ファイル: cluster.py プロジェクト: margulies/neurosynth

    def __init__(self,
                 dataset=None,
                 algorithm=None,
                 output_dir='.',
                 grid_scale=None,
                 features=None,
                 feature_threshold=0.0,
                 global_mask=None,
                 roi_mask=None,
                 distance_mask=None,
                 min_voxels_per_study=None,
                 min_studies_per_voxel=None,
                 distance_metric=None,
                 **kwargs):
        """ Initialize Clusterer.
        Args:
            dataset: The dataset to use for clustering. Either a Dataset instance or a numpy
                array with voxels in rows and features in columns.
            algorithm: Optional algorithm to use for clustering. If None, an algorithm 
                must be passed to the cluster() method later.
            output_directory: Directory to use for writing all outputs.
            grid_scale: Optional integer.
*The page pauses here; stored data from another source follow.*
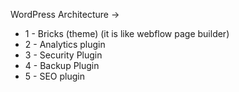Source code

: WordPress Architecture → 

- 1 - Bricks (theme) (it is like webflow page builder)
- 2 - Analytics plugin
- 3 - Security Plugin
- 4 - Backup Plugin
- 5 - SEO plugin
If provided, a 3D grid will be applied to the 
                image data, with values in all voxels in each grid cell being averaged 
                prior to clustering analysis. This is an effective means of dimension 
                reduction in cases where the data are otherwise too large for clustering.
            features: Optional features to use for selecting a subset of the studies in the 
                Dataset instance. If dataset is a numpy matrix, will be ignored.
            feature_threshold: float; the threshold to use for feature selection. Will be 
                ignored if features is None.
            global_mask: An image defining the space to use for all analyses. Only necessary
                if dataset is a numpy array.
            roi_mask: An image that determines which voxels to cluster. All non-zero voxels
                will be included in the clustering analysis. When roi_mask is None, all 
                voxels in the global_mask (i.e., the whole brain) will be clustered. roi_mask
                can be an image filename, a nibabel image, or an already-masked array with 
                the same dimensions as the global_mask.
            distance_mask: An image defining the voxels to base the distance matrix 
                computation on. All non-zero voxels will be used to compute the distance
                matrix. For example, if the roi_mask contains voxels in only the insula, 
                and distance_mask contains voxels in only the cerebellum, then voxels in 
                the insula will be clustered based on the similarity of their coactvation 
                with all and only cerebellum voxels.
            min_voxels_per_study: An optional integer. If provided, all voxels with fewer 
                than this number of studies will be removed from analysis.
            min_studies_per_voxel: An optional integer. If provided, all studies with fewer 
                than this number of active voxels will be removed from analysis.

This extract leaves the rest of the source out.